Женька топает за мной и становится рядом, опираясь плечом на покрытую щебенкой стену.
Я прикуриваю, он молчит.
Потом спрашивает:
— За что ты себя так? — заставляя меня вздрогнуть.
Хмурюсь:
— Не понимаю, о чём ты.
Качает головой:
— Дома поговорим.
— У тебя или у меня? — хмыкаю.
Игнорирует иронию:
— Я сегодня у тебя останусь. Ты ж не против?
— Нет.
На самом деле — против, не хочу, чтоб он сегодня приходил, ибо настроение у него — докопаться до меня и вытащить всё до дна. А что там на дне? Я и сам не знаю.
========== Всё ещё июль ==========
Назад нас везёт тоже Лазарь, всю дорогу радостно щебечущий, как Тома, наконец, приедет из своего Питера, и, ну его нафиг, он сделает ей предложение.
— Пора бы уже, — хмыкаю, — сколько лет кота за хвост тянули? С девятого класса же встречаетесь.
Тот покаянно вздыхает. Но уже через минуту воодушевляется:
— А что у тебя с этим делом? С девочками?
Начинается.
— Работа у меня. И жена, и тёща, и любовница.

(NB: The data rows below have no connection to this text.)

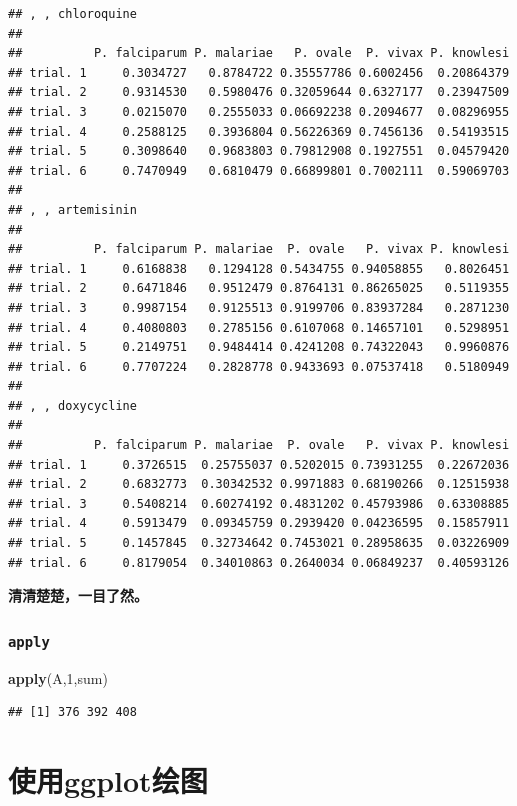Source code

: \documentclass[]{book}
\newenvironment{Shaded}{\begin{snugshade}}{\end{snugshade}}
\newcommand{\DecValTok}[1]{\textcolor[rgb]{0.00,0.00,0.81}{#1}}
\newcommand{\KeywordTok}[1]{\textcolor[rgb]{0.13,0.29,0.53}{\textbf{#1}}}
\newcommand{\NormalTok}[1]{#1}
\begin{document}
\begin{verbatim}
## , , chloroquine
## 
##          P. falciparum P. malariae   P. ovale  P. vivax P. knowlesi
## trial. 1     0.3034727   0.8784722 0.35557786 0.6002456  0.20864379
## trial. 2     0.9314530   0.5980476 0.32059644 0.6327177  0.23947509
## trial. 3     0.0215070   0.2555033 0.06692238 0.2094677  0.08296955
## trial. 4     0.2588125   0.3936804 0.56226369 0.7456136  0.54193515
## trial. 5     0.3098640   0.9683803 0.79812908 0.1927551  0.04579420
## trial. 6     0.7470949   0.6810479 0.66899801 0.7002111  0.59069703
## 
## , , artemisinin
## 
##          P. falciparum P. malariae  P. ovale   P. vivax P. knowlesi
## trial. 1     0.6168838   0.1294128 0.5434755 0.94058855   0.8026451
## trial. 2     0.6471846   0.9512479 0.8764131 0.86265025   0.5119355
## trial. 3     0.9987154   0.9125513 0.9199706 0.83937284   0.2871230
## trial. 4     0.4080803   0.2785156 0.6107068 0.14657101   0.5298951
## trial. 5     0.2149751   0.9484414 0.4241208 0.74322043   0.9960876
## trial. 6     0.7707224   0.2828778 0.9433693 0.07537418   0.5180949
## 
## , , doxycycline
## 
##          P. falciparum P. malariae  P. ovale   P. vivax P. knowlesi
## trial. 1     0.3726515  0.25755037 0.5202015 0.73931255  0.22672036
## trial. 2     0.6832773  0.30342532 0.9971883 0.68190266  0.12515938
## trial. 3     0.5408214  0.60274192 0.4831202 0.45793986  0.63308885
## trial. 4     0.5913479  0.09345759 0.2939420 0.04236595  0.15857911
## trial. 5     0.1457845  0.32734642 0.7453021 0.28958635  0.03226909
## trial. 6     0.8179054  0.34010863 0.2640034 0.06849237  0.40593126
\end{verbatim}

\textbf{清清楚楚，一目了然。}

\hypertarget{apply}{%
\subsection{\texorpdfstring{\texttt{apply}}{apply}}\label{apply}}

\begin{Shaded}
\begin{Highlighting}[]
\KeywordTok{apply}\NormalTok{(A,}\DecValTok{1}\NormalTok{,sum)}
\end{Highlighting}
\end{Shaded}

\begin{verbatim}
## [1] 376 392 408
\end{verbatim}

\hypertarget{graphics}{%
\chapter{使用ggplot绘图}\label{graphics}}
\end{document}
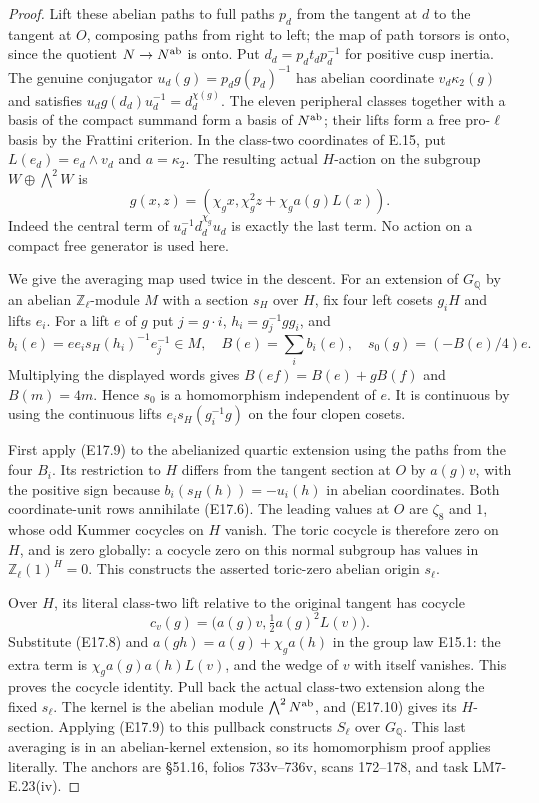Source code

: \documentclass[11pt,oneside]{article}
\begin{document}
\begin{proof}
Lift these abelian paths to full paths $p_d$ from
the tangent at $d$ to the tangent at $O$, composing
paths from right to left; the
map of path torsors is onto, since the quotient
$N\to N^{\rm ab}$ is onto. Put
$d_d=p_dt_dp_d^{-1}$ for positive cusp inertia.
The genuine conjugator $u_d(g)=p_dg(p_d)^{-1}$ has
abelian coordinate $v_d\kappa_2(g)$ and satisfies
$u_dg(d_d)u_d^{-1}=d_d^{\chi(g)}$.
The eleven peripheral classes together with a basis
of the compact summand form a basis of $N^{\rm ab}$;
their lifts form a free pro-$\ell$ basis by the
Frattini criterion. In the class-two coordinates of
E.15, put $L(e_d)=e_d\wedge v_d$ and $a=\kappa_2$.
The resulting actual $H$-action on the subgroup
$W\oplus\bigwedge^2W$ is
\[
 g(x,z)=(\chi_gx,\chi_g^2z+\chi_ga(g)L(x)).
 \tag{E17.8}
\]
Indeed the central term of
$u_d^{-1}d_d^{\chi_g}u_d$ is exactly the last term.
No action on a compact free generator is used here.

We give the averaging map used twice in the descent.
For an extension of $G_{\mathbb Q}$ by an abelian
$\mathbb Z_\ell$-module $M$ with a section $s_H$
over $H$, fix four left cosets $g_iH$ and lifts $e_i$.
For a lift $e$ of $g$ put $j=g\cdot i$,
$h_i=g_j^{-1}gg_i$, and
\[
 b_i(e)=e e_i s_H(h_i)^{-1}e_j^{-1}\in M,
 \quad B(e)=\sum_i b_i(e),
 \quad s_0(g)=(-B(e)/4)e .
 \tag{E17.9}
\]
Multiplying the displayed words gives
$B(ef)=B(e)+gB(f)$ and $B(m)=4m$.
Hence $s_0$ is a homomorphism independent of $e$.
It is continuous by using the continuous lifts
$e_i s_H(g_i^{-1}g)$ on the four clopen cosets.

First apply (E17.9) to the abelianized quartic
extension using the paths from the four $B_i$.
Its restriction to $H$ differs from the tangent
section at $O$ by $a(g)v$, with the positive sign
because $b_i(s_H(h))=-u_i(h)$ in abelian coordinates.
Both coordinate-unit rows annihilate (E17.6).
The leading values at $O$ are $\zeta_8$ and $1$,
whose odd Kummer cocycles on $H$ vanish. The toric
cocycle is therefore zero on $H$, and is zero
globally: a cocycle zero on this normal subgroup
has values in $\mathbb Z_\ell(1)^{H}=0$.
This constructs the asserted toric-zero abelian
origin $s_\ell$.

Over $H$, its literal class-two lift relative to
the original tangent has cocycle
\[
 c_v(g)=\bigl(a(g)v,\tfrac12a(g)^2L(v)\bigr).
 \tag{E17.10}
\]
Substitute (E17.8) and
$a(gh)=a(g)+\chi_ga(h)$ in the group law E15.1:
the extra term is
$\chi_ga(g)a(h)L(v)$, and the wedge of $v$ with
itself vanishes. This proves the cocycle identity.
Pull back the actual class-two extension along the
fixed $s_\ell$. The kernel is the abelian module
$\bigwedge^2N^{\rm ab}$, and (E17.10) gives its
$H$-section. Applying (E17.9) to this pullback
constructs $S_\ell$ over $G_{\mathbb Q}$.
This last averaging is in an abelian-kernel
extension, so its homomorphism proof applies
literally. The anchors are \S51.16, folios
733v--736v, scans 172--178, and task LM7-E.23(iv).
\end{proof}
\end{document}
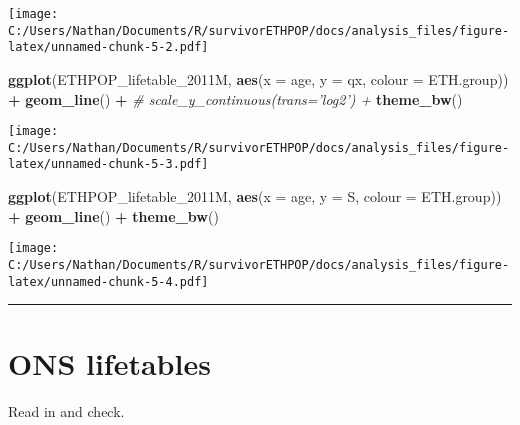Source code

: \documentclass[
]{article}
\newenvironment{Shaded}{\begin{snugshade}}{\end{snugshade}}
\newcommand{\CommentTok}[1]{\textcolor[rgb]{0.56,0.35,0.01}{\textit{#1}}}
\newcommand{\DataTypeTok}[1]{\textcolor[rgb]{0.13,0.29,0.53}{#1}}
\newcommand{\KeywordTok}[1]{\textcolor[rgb]{0.13,0.29,0.53}{\textbf{#1}}}
\newcommand{\NormalTok}[1]{#1}
\newcommand{\OperatorTok}[1]{\textcolor[rgb]{0.81,0.36,0.00}{\textbf{#1}}}
\newcommand{\StringTok}[1]{\textcolor[rgb]{0.31,0.60,0.02}{#1}}
\begin{document}
\texttt{[image: C:/Users/Nathan/Documents/R/survivorETHPOP/docs/analysis\_files/figure-latex/unnamed-chunk-5-2.pdf]}

\begin{Shaded}
\begin{Highlighting}[]
\KeywordTok{ggplot}\NormalTok{(ETHPOP_lifetable_2011M, }\KeywordTok{aes}\NormalTok{(}\DataTypeTok{x =}\NormalTok{ age, }\DataTypeTok{y =}\NormalTok{ qx, }\DataTypeTok{colour =}\NormalTok{ ETH.group)) }\OperatorTok{+}
\StringTok{  }\KeywordTok{geom_line}\NormalTok{() }\OperatorTok{+}
\StringTok{  }\CommentTok{# scale_y_continuous(trans='log2') +}
\StringTok{  }\KeywordTok{theme_bw}\NormalTok{()}
\end{Highlighting}
\end{Shaded}

\texttt{[image: C:/Users/Nathan/Documents/R/survivorETHPOP/docs/analysis\_files/figure-latex/unnamed-chunk-5-3.pdf]}

\begin{Shaded}
\begin{Highlighting}[]
\KeywordTok{ggplot}\NormalTok{(ETHPOP_lifetable_2011M, }\KeywordTok{aes}\NormalTok{(}\DataTypeTok{x =}\NormalTok{ age, }\DataTypeTok{y =}\NormalTok{ S, }\DataTypeTok{colour =}\NormalTok{ ETH.group)) }\OperatorTok{+}
\StringTok{  }\KeywordTok{geom_line}\NormalTok{() }\OperatorTok{+}
\StringTok{  }\KeywordTok{theme_bw}\NormalTok{()}
\end{Highlighting}
\end{Shaded}

\texttt{[image: C:/Users/Nathan/Documents/R/survivorETHPOP/docs/analysis\_files/figure-latex/unnamed-chunk-5-4.pdf]}

\begin{center}\rule{0.5\linewidth}{0.5pt}\end{center}

\hypertarget{ons-lifetables}{%
\section{ONS lifetables}\label{ons-lifetables}}

Read in and check.
\end{document}
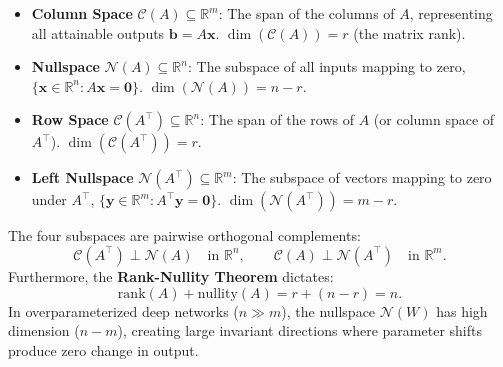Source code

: \documentclass[11pt,a4paper]{article}
\begin{document}
	\begin{itemize}[nosep]
		\item \textbf{Column Space} $\mathcal{C}(A) \subseteq \mathbb{R}^m$: The span of the columns of $A$, representing all attainable outputs $\mathbf{b} = A\mathbf{x}$. $\dim(\mathcal{C}(A)) = r$ (the matrix rank).
		\item \textbf{Nullspace} $\mathcal{N}(A) \subseteq \mathbb{R}^n$: The subspace of all inputs mapping to zero, $\{\mathbf{x} \in \mathbb{R}^n : A\mathbf{x} = \mathbf{0}\}$. $\dim(\mathcal{N}(A)) = n - r$.
		\item \textbf{Row Space} $\mathcal{C}(A^{\!\top}) \subseteq \mathbb{R}^n$: The span of the rows of $A$ (or column space of $A^{\!\top}$). $\dim(\mathcal{C}(A^{\!\top})) = r$.
		\item \textbf{Left Nullspace} $\mathcal{N}(A^{\!\top}) \subseteq \mathbb{R}^m$: The subspace of vectors mapping to zero under $A^{\!\top}$, $\{\mathbf{y} \in \mathbb{R}^m : A^{\!\top}\mathbf{y} = \mathbf{0}\}$. $\dim(\mathcal{N}(A^{\!\top})) = m - r$.
	\end{itemize}

	\begin{keyconcept}
		The four subspaces are pairwise orthogonal complements:
		\begin{equation}
			\mathcal{C}(A^{\!\top}) \perp \mathcal{N}(A) \quad\text{in } \mathbb{R}^n, \qquad
			\mathcal{C}(A) \perp \mathcal{N}(A^{\!\top}) \quad\text{in } \mathbb{R}^m.
		\end{equation}
		Furthermore, the \textbf{Rank-Nullity Theorem} dictates:
		\begin{equation}
			\mathrm{rank}(A) + \mathrm{nullity}(A) = r + (n - r) = n.
		\end{equation}
		In overparameterized deep networks ($n \gg m$), the nullspace $\mathcal{N}(W)$ has high dimension ($n - m$), creating large invariant directions where parameter shifts produce zero change in output.
	\end{keyconcept}

	\begin{practicebox}

	\end{practicebox}
\end{document}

Имеет во все места.
Фыркает пренебрежительно:
— Отговорки. Было б желание, Некит.
— Было б стояние, — парирую. — А когда устаёшь, как собака, и на Мисс Мира не встанет.
Мы шутливо переругиваемся, а Жека задумчиво молчит, скрестив руки на груди.
Как перед грозой. Я уже видел такое пару раз. Но отгоняю дурное предчувствие.
Лазарь останавливается прям перед подъездом, и я помогаю Жеке отнести вещи в квартиру.
Пока он разбирает их, кидая часть в стирку, кричу из кухни:
— Жек, ты рис будешь? С яйцом, — конечно, он будет, голодный, как собака.
— Да, — раздаётся из коридора, а следом он приходит сам. Становится за спиной и кладёт подбородок на мою макушку. — Пахнет классно. Чувак, твоя готовка лучшая, может, мне на тебе жениться?
Фыркаю:
— О да, и содержать меня будешь, чтоб я тебе двадцать четыре на семь готовил.
— А чё, — отстраняется, напоказ выкатывая грудь: — Мужик я или нет?! Всё буит. И сапожки красные, и рогалики пахучие. Только готовь, краса моя, и будут тебе царские палаты.